Sezon zimowy jest dla kierowców samochodów wyjątkowo trudnym czasem. Jeżdżenie nieprzygotowanym samochodem może być nie tylko niekomfortowe, ale przede wszystkim niebezpieczne. Dlatego też przygotowania do zimy należy zacząć dużo wcześniej, a najpóźniej na początku grudnia. O jakich zasadach powinniśmy pamiętać?
Złote zasady zimowego kierowcy
Zacznijmy od akumulatora, który z pewnością zawiódł niejednego kierowcę. Niestety mróz nie oszczędza układu rozruchowego silnika. Kiedy temperatura na zewnątrz spada, to razem z nią słabnie moc akumulatora. Wtedy też zapotrzebowanie na moc rozruchową znacząco wzrasta. Im zimniej, tym wyraźniejsza jest różnica pomiędzy tymi wartościami. Wystarczy jeden bardzo mroźny poranek, by pojawiła się konieczność podróży do pracy taksówką lub innym środkiem transportu. Jak się przed tym uchronić? Wystarczy na początku sezonu odwiedzić polecany warsztat i dokładnie sprawdzić stan akumulatora. Oszczędzi to nam niepotrzebnych nerwów.
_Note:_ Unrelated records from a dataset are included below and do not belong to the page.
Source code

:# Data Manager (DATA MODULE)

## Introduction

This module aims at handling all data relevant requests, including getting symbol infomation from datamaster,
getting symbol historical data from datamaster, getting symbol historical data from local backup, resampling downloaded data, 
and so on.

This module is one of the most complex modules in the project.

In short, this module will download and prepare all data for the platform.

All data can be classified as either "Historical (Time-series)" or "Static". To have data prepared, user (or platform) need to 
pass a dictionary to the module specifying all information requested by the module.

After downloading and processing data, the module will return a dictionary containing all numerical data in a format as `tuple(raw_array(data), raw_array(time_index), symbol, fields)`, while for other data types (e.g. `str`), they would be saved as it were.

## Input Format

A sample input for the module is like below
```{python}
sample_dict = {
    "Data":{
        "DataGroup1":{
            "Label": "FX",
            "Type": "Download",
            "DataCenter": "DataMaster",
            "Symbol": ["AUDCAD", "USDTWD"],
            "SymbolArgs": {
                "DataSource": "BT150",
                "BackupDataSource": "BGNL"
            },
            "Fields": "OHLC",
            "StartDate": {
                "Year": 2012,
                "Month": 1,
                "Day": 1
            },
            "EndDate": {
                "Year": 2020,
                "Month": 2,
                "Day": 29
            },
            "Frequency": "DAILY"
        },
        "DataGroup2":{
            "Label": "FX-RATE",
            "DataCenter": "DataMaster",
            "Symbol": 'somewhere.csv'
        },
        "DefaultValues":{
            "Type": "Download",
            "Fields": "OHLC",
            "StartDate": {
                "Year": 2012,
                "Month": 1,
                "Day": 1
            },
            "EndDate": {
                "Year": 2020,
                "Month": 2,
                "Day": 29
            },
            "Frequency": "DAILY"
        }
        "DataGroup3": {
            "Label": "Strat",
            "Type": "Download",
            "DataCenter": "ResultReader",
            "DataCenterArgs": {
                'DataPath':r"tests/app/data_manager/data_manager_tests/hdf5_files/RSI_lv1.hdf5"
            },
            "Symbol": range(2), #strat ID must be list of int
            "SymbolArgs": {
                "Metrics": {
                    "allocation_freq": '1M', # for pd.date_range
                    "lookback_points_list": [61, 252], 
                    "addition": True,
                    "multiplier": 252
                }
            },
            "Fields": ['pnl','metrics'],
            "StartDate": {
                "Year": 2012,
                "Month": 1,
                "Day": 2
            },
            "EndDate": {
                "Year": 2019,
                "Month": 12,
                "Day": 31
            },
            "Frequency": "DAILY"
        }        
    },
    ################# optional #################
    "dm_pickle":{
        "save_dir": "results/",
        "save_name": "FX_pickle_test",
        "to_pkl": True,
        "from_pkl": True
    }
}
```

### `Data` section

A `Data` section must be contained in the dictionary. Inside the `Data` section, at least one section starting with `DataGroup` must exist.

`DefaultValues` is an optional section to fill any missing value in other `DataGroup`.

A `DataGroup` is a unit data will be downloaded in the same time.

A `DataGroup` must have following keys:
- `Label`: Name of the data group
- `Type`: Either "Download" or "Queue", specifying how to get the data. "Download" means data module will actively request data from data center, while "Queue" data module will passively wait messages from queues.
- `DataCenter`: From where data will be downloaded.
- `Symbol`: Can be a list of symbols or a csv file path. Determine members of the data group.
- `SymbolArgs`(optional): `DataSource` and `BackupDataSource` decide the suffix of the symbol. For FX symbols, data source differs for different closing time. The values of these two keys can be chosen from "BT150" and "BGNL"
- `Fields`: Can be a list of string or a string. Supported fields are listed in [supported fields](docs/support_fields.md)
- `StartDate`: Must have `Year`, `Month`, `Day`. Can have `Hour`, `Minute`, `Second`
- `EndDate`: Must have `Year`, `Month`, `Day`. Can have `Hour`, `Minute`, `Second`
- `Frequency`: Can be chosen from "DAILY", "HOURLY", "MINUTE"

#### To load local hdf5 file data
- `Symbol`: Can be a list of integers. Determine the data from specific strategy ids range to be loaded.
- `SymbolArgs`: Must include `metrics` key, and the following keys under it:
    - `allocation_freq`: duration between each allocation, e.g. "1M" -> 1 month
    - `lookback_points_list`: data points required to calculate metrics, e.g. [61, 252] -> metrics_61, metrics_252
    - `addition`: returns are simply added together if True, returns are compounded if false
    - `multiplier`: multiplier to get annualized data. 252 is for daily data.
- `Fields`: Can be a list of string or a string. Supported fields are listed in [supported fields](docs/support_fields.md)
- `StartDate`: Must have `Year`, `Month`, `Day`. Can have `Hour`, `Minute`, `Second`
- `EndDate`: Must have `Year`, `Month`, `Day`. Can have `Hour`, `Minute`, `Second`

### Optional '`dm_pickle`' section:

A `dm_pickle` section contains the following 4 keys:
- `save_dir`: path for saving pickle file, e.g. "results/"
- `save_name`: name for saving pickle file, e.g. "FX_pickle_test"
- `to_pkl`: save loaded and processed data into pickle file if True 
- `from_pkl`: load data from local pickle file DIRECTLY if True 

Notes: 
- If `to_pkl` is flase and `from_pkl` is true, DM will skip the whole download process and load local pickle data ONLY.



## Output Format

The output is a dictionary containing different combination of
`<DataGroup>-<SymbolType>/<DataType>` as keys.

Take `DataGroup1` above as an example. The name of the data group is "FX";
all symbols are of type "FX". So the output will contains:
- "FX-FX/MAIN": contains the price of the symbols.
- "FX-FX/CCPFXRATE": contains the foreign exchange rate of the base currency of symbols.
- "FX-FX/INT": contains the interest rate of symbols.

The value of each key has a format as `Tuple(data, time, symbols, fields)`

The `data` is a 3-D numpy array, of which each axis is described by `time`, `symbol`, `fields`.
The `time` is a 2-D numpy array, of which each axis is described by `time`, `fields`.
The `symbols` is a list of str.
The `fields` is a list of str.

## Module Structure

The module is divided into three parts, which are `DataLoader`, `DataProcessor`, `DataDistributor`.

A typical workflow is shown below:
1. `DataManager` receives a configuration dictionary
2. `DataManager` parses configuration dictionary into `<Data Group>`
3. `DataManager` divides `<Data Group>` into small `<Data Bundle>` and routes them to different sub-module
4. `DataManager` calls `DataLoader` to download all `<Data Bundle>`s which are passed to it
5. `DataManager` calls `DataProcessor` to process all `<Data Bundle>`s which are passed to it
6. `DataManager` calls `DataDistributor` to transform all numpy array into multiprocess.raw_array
Bardzo często mówi się, że zima po raz kolejny zaskoczyła kierowców. Odnosi się to przede wszystkim do nagłych i obfitych opadów śniegu, który grubą czapą przykrywa jezdnie. Co w tym niespodziewanego? W Polsce wielu kierowców zwleka z wymianą opon na zimowe, mając nadzieję, że danego roku zima będzie lekka. Mimo że nie ma obowiązku zmiany opon, to warto to zrobić ze zdrowego rozsądku. Dzięki temu znacznie poprawi się komfort jazdy, a bezpieczeństwo na drodze wzrośnie.
Nierzadko pomijanym aspektem, jeśli chodzi o przygotowanie samochodu do sezonu zimowego, jest sprawdzenie płynów eksploatacyjnych. Przez panujący mróz szczególnie narażony jest układ chłodzenia. Jeśli nie zadbamy o odpowiednio niską temperaturę jego krzepnięcia, to prawdopodobnie będziemy musieli szykować się na naprawę silnika. Przy okazji odwiedzin w sprawdzonym serwisie warto także skontrolować układ hamulcowy, który stanowi podstawę bezpieczeństwa na oblodzonych i śliskich drogach.